Total Number of Unique Words 26687


In [7]:
#Cross Check
text = open("got5.txt",'r').read()
print(text[:35])
print(words[:7])

“We should start back,” Gared urged
['||return||', 'the', 'comet’s', 'tail', 'spread', 'across', 'the']


In [0]:
seq_len = 50
words_dataset = tf.data.Dataset.from_tensor_slices(words_as_int)

In [9]:
for i in words_dataset.take(5):
  print(idx2word[i])

||return||
the
comet’s
tail
spread


In [10]:
sequences = words_dataset.batch(seq_len+1,drop_remainder=True)

for seq in sequences.take(1):
  print(repr(' '.join(idx2word[seq.numpy()])))

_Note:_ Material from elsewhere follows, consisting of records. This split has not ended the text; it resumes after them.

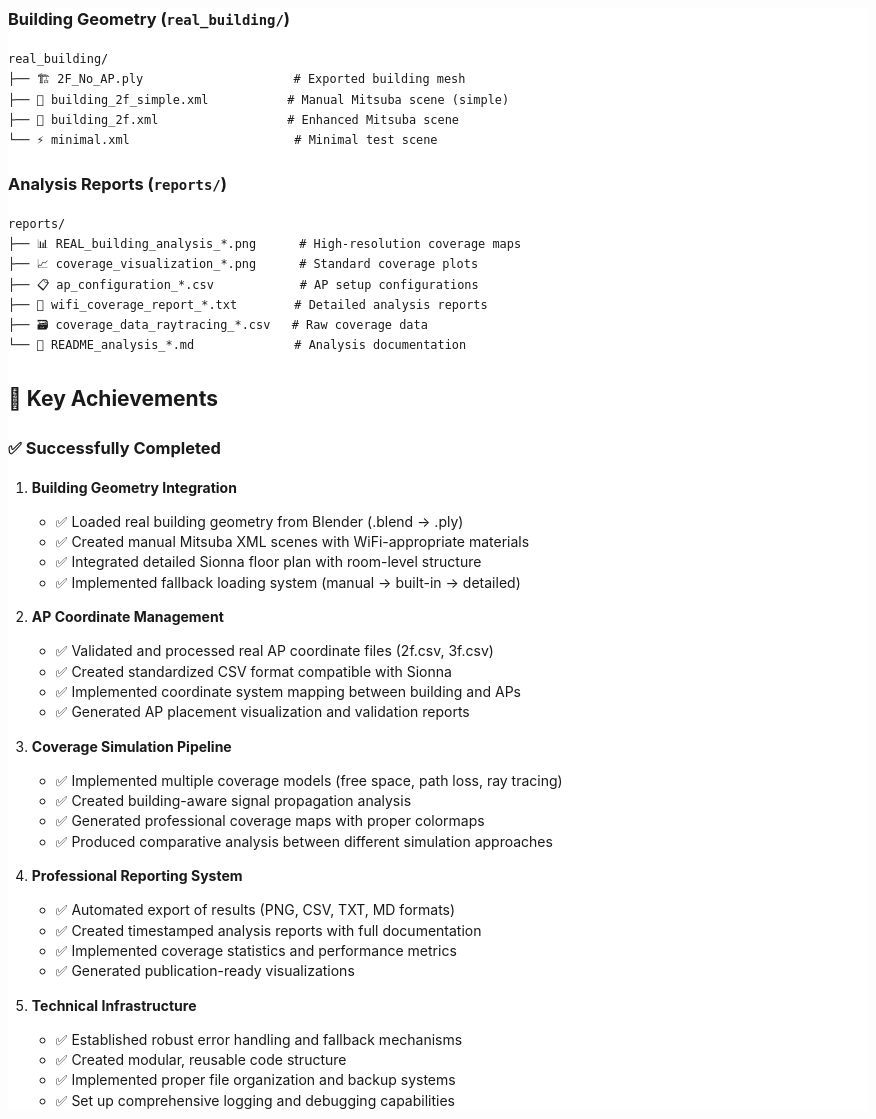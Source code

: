 ### Building Geometry (`real_building/`)
```
real_building/
├── 🏗️ 2F_No_AP.ply                     # Exported building mesh
├── 🔧 building_2f_simple.xml           # Manual Mitsuba scene (simple)
├── 🏢 building_2f.xml                  # Enhanced Mitsuba scene
└── ⚡ minimal.xml                       # Minimal test scene
```

### Analysis Reports (`reports/`)
```
reports/
├── 📊 REAL_building_analysis_*.png      # High-resolution coverage maps
├── 📈 coverage_visualization_*.png      # Standard coverage plots
├── 📋 ap_configuration_*.csv            # AP setup configurations
├── 📄 wifi_coverage_report_*.txt        # Detailed analysis reports
├── 🗃️ coverage_data_raytracing_*.csv   # Raw coverage data
└── 📖 README_analysis_*.md              # Analysis documentation
```

## 🎯 Key Achievements

### ✅ Successfully Completed

1. **Building Geometry Integration**
   - ✅ Loaded real building geometry from Blender (.blend → .ply)
   - ✅ Created manual Mitsuba XML scenes with WiFi-appropriate materials
   - ✅ Integrated detailed Sionna floor plan with room-level structure
   - ✅ Implemented fallback loading system (manual → built-in → detailed)

2. **AP Coordinate Management**
   - ✅ Validated and processed real AP coordinate files (2f.csv, 3f.csv)
   - ✅ Created standardized CSV format compatible with Sionna
   - ✅ Implemented coordinate system mapping between building and APs
   - ✅ Generated AP placement visualization and validation reports

3. **Coverage Simulation Pipeline**
   - ✅ Implemented multiple coverage models (free space, path loss, ray tracing)
   - ✅ Created building-aware signal propagation analysis
   - ✅ Generated professional coverage maps with proper colormaps
   - ✅ Produced comparative analysis between different simulation approaches

4. **Professional Reporting System**
   - ✅ Automated export of results (PNG, CSV, TXT, MD formats)
   - ✅ Created timestamped analysis reports with full documentation
   - ✅ Implemented coverage statistics and performance metrics
   - ✅ Generated publication-ready visualizations

5. **Technical Infrastructure**
   - ✅ Established robust error handling and fallback mechanisms
   - ✅ Created modular, reusable code structure
   - ✅ Implemented proper file organization and backup systems
   - ✅ Set up comprehensive logging and debugging capabilities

'||return|| the comet’s tail spread across the dawn ||comma|| a red slash that bled above the crags of dragonstone like a wound in the pink and purple sky ||period|| ||return|| ||return|| the maester stood on the windswept balcony outside his chambers ||period|| it was here the ravens came ||comma|| after long'


In [0]:
def split_input_target(chunk):
  input_text = chunk[:-1]
  target_text = chunk[1:]
  return input_text,target_text

batches = sequences.map(split_input_target)

In [12]:
for input_example,target_example in batches.take(1):
  print("Input data:",repr(" ".join(idx2word[input_example.numpy()])))
  print("Target data:",repr(" ".join(idx2word[target_example.numpy()])))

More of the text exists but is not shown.